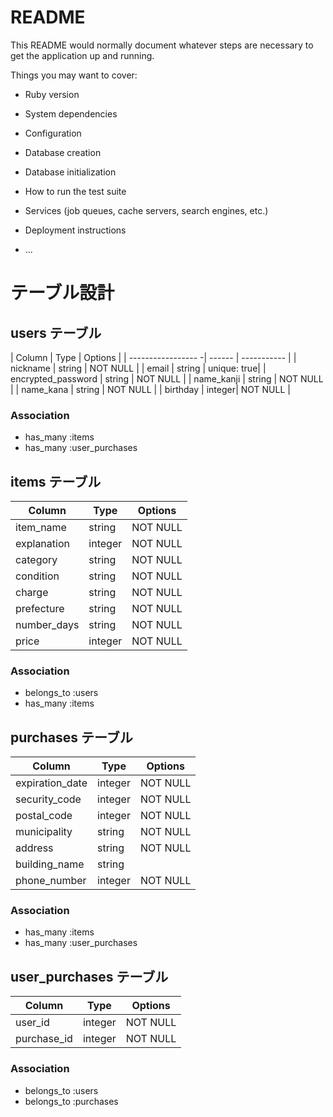 # README

This README would normally document whatever steps are necessary to get the
application up and running.

Things you may want to cover:

* Ruby version

* System dependencies

* Configuration

* Database creation

* Database initialization

* How to run the test suite

* Services (job queues, cache servers, search engines, etc.)

* Deployment instructions

* ...

# テーブル設計

## users テーブル

| Column             | Type   | Options     |
| ----------------- -| ------ | ----------- |
| nickname           | string | NOT NULL    |
| email              | string | unique: true|
| encrypted_password | string | NOT NULL    |
| name_kanji         | string | NOT NULL    |
| name_kana          | string | NOT NULL    |
| birthday           | integer| NOT NULL    |

### Association

- has_many :items
- has_many :user_purchases

## items テーブル

| Column        | Type       | Options     |
| ------------- | ---------- | ----------- |
| item_name     | string     | NOT NULL    |
| explanation   | integer    | NOT NULL    |
| category      | string     | NOT NULL    |
| condition     | string     | NOT NULL    |
| charge        | string     | NOT NULL    |
| prefecture    | string     | NOT NULL    |
| number_days   | string     | NOT NULL    |
| price         | integer    | NOT NULL    |
### Association

- belongs_to :users
- has_many :items

## purchases テーブル

| Column             | Type       | Options     |
| ------------------ | ---------- | ----------- |
| expiration_date    | integer    | NOT NULL    |
| security_code      | integer    | NOT NULL    |
| postal_code        | integer    | NOT NULL    |
| municipality       | string     | NOT NULL    |
| address            | string     | NOT NULL    |
| building_name      | string     |             |
| phone_number       | integer    | NOT NULL    |


### Association

- has_many :items
- has_many :user_purchases

## user_purchases テーブル

| Column             | Type       | Options     |
| ------------------ | ---------- | ----------- |
| user_id            | integer    | NOT NULL    |
| purchase_id        | integer    | NOT NULL    |



### Association

- belongs_to :users
- belongs_to :purchases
□ □ □
◆ **ABOUT THIS TASK**
One exact copy of the data is required, and it should hold no pictures.

◆ **RESULT OF THIS TASK**
 # README

This README would normally document whatever steps are necessary to get the
application up and running.

Things you may want to cover:

* Ruby version

* System dependencies

* Configuration

* Database creation

* Database initialization

* How to run the test suite

* Services (job queues, cache servers, search engines, etc.)

* Deployment instructions

* ...

# テーブル設計

## users テーブル

| Column             | Type   | Options     |
| ----------------- -| ------ | ----------- |
| nickname           | string | NOT NULL    |
| email              | string | unique: true|
| encrypted_password | string | NOT NULL    |
| name_kanji         | string | NOT NULL    |
| name_kana          | string | NOT NULL    |
| birthday           | integer| NOT NULL    |

### Association

- has_many :items
- has_many :user_purchases

## items テーブル

| Column        | Type       | Options     |
| ------------- | ---------- | ----------- |
| item_name     | string     | NOT NULL    |
| explanation   | integer    | NOT NULL    |
| category      | string     | NOT NULL    |
| condition     | string     | NOT NULL    |
| charge        | string     | NOT NULL    |
| prefecture    | string     | NOT NULL    |
| number_days   | string     | NOT NULL    |
| price         | integer    | NOT NULL    |
### Association

- belongs_to :users
- has_many :items

## purchases テーブル

| Column             | Type       | Options     |
| ------------------ | ---------- | ----------- |
| expiration_date    | integer    | NOT NULL    |
| security_code      | integer    | NOT NULL    |
| postal_code        | integer    | NOT NULL    |
| municipality       | string     | NOT NULL    |
| address            | string     | NOT NULL    |
| building_name      | string     |             |
| phone_number       | integer    | NOT NULL    |


### Association

- has_many :items
- has_many :user_purchases

## user_purchases テーブル

| Column             | Type       | Options     |
| ------------------ | ---------- | ----------- |
| user_id            | integer    | NOT NULL    |
| purchase_id        | integer    | NOT NULL    |



### Association

- belongs_to :users
- belongs_to :purchases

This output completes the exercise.